WHAT THIS TASK INVOLVES:
From the entries, return every line where the string "patterns" shows up.

Data records:
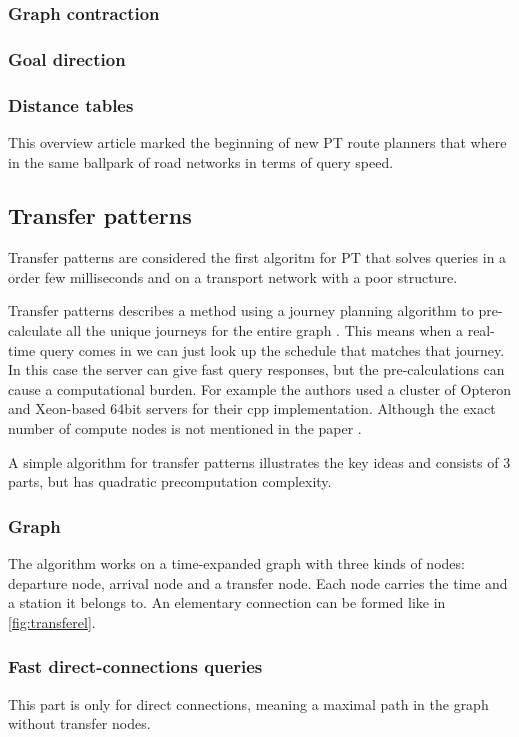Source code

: \subsubsection{Graph contraction}
\subsubsection{Goal direction}
\subsubsection{Distance tables}


This overview article marked the beginning of new PT route planners that where in the same ballpark of road networks in terms of query speed. 
\subsection{Transfer patterns}
Transfer patterns are considered the first algoritm for PT that solves queries in a order few milliseconds and on a transport network with a poor structure. 

Transfer patterns describes a method using a journey planning algorithm to pre-calculate all the unique journeys for the entire graph \cite{bast_fast_2010} %
. This means when a real-time query comes in we can just look up the schedule that matches that journey. In this case the server can give fast query responses, but the pre-calculations can cause a computational burden. For example the authors used a cluster of Opteron and Xeon-based 64bit servers for their cpp implementation. Although the exact number of compute nodes is not mentioned in the paper \cite{bast_fast_2010}. 


A simple algorithm for transfer patterns illustrates the key ideas and consists of 3 parts, but has quadratic precomputation complexity.
\subsubsection{Graph}
The algorithm works on a time-expanded graph with three kinds of nodes: departure node, arrival node and a transfer node. Each node carries the time and a station it belongs to. An elementary connection can be formed like in \autoref{fig:transferel}.

\subsubsection{Fast direct-connections queries}
This part is only for direct connections, meaning a maximal path in the graph without transfer nodes.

EXERCISE SOLUTION:
\subsection{Transfer patterns}
Transfer patterns are considered the first algoritm for PT that solves queries in a order few milliseconds and on a transport network with a poor structure. 
Transfer patterns describes a method using a journey planning algorithm to pre-calculate all the unique journeys for the entire graph \cite{bast_fast_2010} %
A simple algorithm for transfer patterns illustrates the key ideas and consists of 3 parts, but has quadratic precomputation complexity.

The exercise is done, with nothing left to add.